What the OECD’s CRS-Avoidance Warnings Actually Say About CBI
11 min read
Bitcoiners are used to being treated as suspects by default. Move six figures out of an exchange and a compliance officer who has never met you wants to know where every satoshi came from, a scrutiny nobody applies to the same six figures sitting in a checking account. So there is a strange kind of validation in learning that the OECD extends roughly the same courtesy to an entire industry: citizenship and residency by investment. Ask around online and you will hear that the OECD keeps a running blacklist of shady passport sellers, a list that has only grown since 2018 and spans continents. Pull the primary documents instead of the secondhand summary, and the actual picture is close to the opposite.
The Test, Stated Exactly
Since October 2018, the OECD has published guidance built to help banks catch one specific move: someone buys residence or citizenship somewhere with a low tax bill and no requirement to actually live there, then tells their bank that new jurisdiction is their tax home, so the Common Reporting Standard (CRS), the OECD system under which banks automatically report a customer’s account details to that customer’s declared country of tax residence once a year, sends the file to the wrong country, or nowhere at all. The OECD’s own guidance states the test in one sentence, unchanged since it was first published: schemes are “potentially high-risk” if they “give a taxpayer access to a low personal income tax rate of less than 10% on offshore financial assets and do not require significant physical presence of at least 90 days in the jurisdiction offering the CBI/RBI scheme.” Both halves have to be true. A country with a real minimum-stay rule does not qualify no matter how low its tax rate runs, and a country that taxes offshore assets normally does not qualify no matter how easy the residence card is to get.
One qualifier matters more than most recaps let on. The OECD states plainly that this analysis covers citizenship and residency by investment (CBI/RBI) schemes offered by jurisdictions that have themselves committed to the CRS. A program run by a country that never signed on to CRS at all is not being screened by this framework. It is not eligible for screening. Hold that distinction; it is the entire reason one of the two programs 21 CBI actually represents has never appeared on any version of this list, for a very different reason than the other one came off it.
The List That Kept Shrinking
Here is the part every recap that treats this as a fixed blacklist leaves out: the list has been shrinking almost since the day it was published, and it has not stopped.
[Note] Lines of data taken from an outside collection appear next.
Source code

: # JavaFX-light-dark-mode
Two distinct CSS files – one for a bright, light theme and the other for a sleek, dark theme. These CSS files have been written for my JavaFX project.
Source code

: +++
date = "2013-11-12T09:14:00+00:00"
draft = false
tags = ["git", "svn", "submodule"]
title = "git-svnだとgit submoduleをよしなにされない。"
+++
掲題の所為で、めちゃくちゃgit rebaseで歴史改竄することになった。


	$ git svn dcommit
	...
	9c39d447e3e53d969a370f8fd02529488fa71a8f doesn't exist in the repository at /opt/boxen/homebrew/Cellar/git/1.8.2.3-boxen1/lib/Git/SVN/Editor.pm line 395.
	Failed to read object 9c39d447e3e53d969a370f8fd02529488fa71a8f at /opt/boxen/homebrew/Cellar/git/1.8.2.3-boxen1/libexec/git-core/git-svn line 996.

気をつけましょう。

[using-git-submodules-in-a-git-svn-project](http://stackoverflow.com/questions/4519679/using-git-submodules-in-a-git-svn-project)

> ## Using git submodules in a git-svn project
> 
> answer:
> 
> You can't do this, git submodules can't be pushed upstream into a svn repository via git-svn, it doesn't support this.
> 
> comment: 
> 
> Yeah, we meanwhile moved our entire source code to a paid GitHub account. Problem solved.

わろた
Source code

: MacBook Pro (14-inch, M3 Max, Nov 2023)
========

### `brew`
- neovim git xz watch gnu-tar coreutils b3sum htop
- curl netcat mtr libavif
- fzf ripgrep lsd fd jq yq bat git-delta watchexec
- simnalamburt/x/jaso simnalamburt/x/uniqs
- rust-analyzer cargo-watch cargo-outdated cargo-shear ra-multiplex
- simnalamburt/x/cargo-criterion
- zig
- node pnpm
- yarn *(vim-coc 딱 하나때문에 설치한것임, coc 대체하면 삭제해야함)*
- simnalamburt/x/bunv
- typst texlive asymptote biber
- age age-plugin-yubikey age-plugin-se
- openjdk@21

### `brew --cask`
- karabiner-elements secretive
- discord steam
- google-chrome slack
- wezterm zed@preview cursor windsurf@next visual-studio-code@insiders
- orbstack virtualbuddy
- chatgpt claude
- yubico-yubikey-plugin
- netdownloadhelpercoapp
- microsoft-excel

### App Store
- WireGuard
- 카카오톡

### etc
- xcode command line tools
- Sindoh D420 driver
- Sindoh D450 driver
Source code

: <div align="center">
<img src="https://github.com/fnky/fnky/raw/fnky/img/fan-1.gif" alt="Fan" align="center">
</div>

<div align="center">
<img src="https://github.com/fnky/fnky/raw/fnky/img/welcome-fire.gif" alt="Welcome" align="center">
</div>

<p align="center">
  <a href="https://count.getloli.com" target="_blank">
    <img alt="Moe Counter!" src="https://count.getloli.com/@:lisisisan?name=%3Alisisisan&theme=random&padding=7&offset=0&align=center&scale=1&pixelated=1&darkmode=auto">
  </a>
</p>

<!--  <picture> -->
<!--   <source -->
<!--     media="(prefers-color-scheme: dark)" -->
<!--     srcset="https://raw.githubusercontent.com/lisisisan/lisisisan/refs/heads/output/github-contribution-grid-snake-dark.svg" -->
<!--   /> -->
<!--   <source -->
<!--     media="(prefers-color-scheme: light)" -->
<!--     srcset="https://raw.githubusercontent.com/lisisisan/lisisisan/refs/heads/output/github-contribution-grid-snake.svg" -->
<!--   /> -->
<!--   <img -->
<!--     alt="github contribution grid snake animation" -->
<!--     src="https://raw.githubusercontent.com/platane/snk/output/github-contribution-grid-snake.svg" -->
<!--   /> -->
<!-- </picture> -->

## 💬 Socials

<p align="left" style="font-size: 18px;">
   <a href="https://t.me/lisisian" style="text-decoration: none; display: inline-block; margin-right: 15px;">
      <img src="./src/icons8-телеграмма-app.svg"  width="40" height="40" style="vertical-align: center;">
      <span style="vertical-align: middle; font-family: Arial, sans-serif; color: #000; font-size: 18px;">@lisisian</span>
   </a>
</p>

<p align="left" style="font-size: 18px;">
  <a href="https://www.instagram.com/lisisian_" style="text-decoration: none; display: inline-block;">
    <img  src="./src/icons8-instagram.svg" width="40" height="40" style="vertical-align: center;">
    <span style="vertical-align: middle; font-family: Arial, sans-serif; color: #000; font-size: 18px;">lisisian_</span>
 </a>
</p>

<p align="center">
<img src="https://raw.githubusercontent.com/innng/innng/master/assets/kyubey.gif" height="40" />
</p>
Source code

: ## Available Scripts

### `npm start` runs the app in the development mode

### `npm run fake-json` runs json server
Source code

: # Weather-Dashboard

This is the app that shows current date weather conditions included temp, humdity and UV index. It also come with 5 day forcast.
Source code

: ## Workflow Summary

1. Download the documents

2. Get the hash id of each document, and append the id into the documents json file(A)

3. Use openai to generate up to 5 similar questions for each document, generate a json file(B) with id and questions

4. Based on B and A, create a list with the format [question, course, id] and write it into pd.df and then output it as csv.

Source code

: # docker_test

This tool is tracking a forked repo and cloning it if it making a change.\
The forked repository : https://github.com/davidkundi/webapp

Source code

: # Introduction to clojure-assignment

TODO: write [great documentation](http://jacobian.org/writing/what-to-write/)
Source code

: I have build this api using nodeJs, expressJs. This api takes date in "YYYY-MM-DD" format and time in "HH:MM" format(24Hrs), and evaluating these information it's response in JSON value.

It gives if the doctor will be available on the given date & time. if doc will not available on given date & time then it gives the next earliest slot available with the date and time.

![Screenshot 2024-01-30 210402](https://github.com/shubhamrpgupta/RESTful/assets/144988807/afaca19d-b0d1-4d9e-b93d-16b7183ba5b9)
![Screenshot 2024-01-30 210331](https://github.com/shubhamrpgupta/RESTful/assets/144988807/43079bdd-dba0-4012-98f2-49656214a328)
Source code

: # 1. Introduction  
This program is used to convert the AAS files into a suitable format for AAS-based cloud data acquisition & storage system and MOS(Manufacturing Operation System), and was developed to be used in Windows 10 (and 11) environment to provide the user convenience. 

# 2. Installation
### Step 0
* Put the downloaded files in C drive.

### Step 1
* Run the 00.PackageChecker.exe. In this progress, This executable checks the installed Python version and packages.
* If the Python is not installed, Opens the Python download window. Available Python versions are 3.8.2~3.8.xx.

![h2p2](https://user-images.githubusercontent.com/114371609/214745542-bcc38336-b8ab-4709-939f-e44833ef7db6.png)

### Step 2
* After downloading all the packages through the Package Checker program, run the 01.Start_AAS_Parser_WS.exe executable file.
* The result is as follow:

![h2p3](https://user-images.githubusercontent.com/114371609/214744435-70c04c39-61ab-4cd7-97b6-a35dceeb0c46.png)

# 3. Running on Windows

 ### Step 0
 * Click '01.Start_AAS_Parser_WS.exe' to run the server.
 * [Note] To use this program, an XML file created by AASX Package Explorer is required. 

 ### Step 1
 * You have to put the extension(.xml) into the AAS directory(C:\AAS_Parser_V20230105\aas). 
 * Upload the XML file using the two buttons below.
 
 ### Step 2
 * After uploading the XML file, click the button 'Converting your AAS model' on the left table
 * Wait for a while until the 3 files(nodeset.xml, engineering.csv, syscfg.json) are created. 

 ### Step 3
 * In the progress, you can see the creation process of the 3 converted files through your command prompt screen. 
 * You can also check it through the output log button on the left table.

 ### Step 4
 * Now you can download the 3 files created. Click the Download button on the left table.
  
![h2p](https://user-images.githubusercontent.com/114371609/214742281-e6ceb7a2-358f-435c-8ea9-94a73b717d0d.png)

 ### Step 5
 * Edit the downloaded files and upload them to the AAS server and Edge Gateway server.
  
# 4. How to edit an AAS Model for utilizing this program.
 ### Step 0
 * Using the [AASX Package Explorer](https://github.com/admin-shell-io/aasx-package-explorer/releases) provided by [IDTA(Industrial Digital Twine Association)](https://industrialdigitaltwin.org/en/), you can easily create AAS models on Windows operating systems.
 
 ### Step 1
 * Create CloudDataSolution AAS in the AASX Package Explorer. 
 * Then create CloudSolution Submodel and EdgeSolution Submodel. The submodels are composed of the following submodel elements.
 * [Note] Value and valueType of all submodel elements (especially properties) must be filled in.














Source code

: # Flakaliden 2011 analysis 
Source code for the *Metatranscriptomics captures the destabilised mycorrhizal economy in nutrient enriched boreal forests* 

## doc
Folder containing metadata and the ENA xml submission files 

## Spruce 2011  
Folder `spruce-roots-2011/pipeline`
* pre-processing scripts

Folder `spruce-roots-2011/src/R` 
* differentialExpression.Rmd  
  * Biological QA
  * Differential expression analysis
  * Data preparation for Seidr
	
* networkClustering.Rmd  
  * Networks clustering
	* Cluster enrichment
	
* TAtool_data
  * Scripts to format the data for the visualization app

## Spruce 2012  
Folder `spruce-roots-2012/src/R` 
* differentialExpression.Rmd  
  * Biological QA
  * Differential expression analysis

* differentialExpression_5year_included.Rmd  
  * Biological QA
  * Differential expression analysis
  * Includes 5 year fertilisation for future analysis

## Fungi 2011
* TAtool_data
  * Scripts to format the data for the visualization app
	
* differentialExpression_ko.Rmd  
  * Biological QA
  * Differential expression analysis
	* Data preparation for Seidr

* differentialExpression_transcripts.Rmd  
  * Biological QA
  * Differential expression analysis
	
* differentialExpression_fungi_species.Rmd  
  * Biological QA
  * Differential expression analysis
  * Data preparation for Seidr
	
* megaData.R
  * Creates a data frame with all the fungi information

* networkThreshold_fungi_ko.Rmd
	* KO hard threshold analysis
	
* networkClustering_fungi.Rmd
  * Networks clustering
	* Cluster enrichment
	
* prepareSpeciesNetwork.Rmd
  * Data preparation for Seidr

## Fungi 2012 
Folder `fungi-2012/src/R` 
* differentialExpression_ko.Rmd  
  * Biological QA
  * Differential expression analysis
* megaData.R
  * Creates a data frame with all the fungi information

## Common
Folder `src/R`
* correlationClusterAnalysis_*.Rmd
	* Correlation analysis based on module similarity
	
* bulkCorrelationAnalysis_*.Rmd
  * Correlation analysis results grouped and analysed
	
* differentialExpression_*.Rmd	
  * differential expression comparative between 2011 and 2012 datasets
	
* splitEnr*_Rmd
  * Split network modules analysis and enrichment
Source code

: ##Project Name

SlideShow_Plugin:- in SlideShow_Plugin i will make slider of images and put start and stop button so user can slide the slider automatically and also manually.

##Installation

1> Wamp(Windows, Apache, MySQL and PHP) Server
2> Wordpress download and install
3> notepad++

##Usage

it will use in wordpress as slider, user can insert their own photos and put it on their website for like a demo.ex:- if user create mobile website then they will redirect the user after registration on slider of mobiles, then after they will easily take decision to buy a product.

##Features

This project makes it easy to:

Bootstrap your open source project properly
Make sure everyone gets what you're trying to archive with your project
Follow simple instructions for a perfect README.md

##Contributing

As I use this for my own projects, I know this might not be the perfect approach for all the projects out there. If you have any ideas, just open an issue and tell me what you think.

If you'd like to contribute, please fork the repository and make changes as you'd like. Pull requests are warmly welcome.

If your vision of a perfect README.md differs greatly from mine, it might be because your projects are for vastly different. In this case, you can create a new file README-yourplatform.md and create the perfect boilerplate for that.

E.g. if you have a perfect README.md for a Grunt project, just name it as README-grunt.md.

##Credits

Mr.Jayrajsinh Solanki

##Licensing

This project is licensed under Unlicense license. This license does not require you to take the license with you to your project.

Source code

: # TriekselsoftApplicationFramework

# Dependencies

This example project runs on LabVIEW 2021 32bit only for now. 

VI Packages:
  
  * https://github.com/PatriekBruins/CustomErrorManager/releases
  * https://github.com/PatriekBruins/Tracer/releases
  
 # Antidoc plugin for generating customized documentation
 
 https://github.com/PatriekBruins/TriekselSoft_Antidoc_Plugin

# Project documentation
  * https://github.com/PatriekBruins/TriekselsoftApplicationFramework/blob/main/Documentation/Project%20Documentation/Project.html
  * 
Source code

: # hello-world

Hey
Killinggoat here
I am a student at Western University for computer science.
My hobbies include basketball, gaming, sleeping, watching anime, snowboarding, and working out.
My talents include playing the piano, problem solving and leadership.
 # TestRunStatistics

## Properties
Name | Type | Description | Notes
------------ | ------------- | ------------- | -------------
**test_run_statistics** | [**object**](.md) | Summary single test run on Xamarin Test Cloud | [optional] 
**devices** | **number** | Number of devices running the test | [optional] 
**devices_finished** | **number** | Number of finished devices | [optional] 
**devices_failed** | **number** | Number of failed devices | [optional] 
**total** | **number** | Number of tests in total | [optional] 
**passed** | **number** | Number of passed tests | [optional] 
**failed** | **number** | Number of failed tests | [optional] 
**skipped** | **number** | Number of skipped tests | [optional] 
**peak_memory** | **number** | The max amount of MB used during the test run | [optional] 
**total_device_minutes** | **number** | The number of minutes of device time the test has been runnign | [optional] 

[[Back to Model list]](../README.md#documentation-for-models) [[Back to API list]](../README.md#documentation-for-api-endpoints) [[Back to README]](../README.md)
The first version, live October 16, 2018, named twenty-one jurisdictions spanning the Caribbean, the Gulf, Southeast Asia, the Mediterranean, and the Pacific: Antigua and Barbuda, the Bahamas, Bahrain, Barbados, Colombia, Cyprus, Dominica, Grenada, Malaysia, Malta, Mauritius, Monaco, Montserrat, Panama, Qatar, Saint Kitts and Nevis, Saint Lucia, Seychelles, the Turks and Caicos Islands, the United Arab Emirates, and Vanuatu. Four of those, Colombia, Mauritius, Monaco, and Montserrat, were gone within a week; Monaco’s removal reportedly followed the country giving the OECD additional information about how it actually exchanges information on applicants. By October 2021, Malaysia and Qatar had also come off, leaving fifteen. As late as May 2024, those same fifteen jurisdictions were still listed, spread across more than twenty individually named schemes.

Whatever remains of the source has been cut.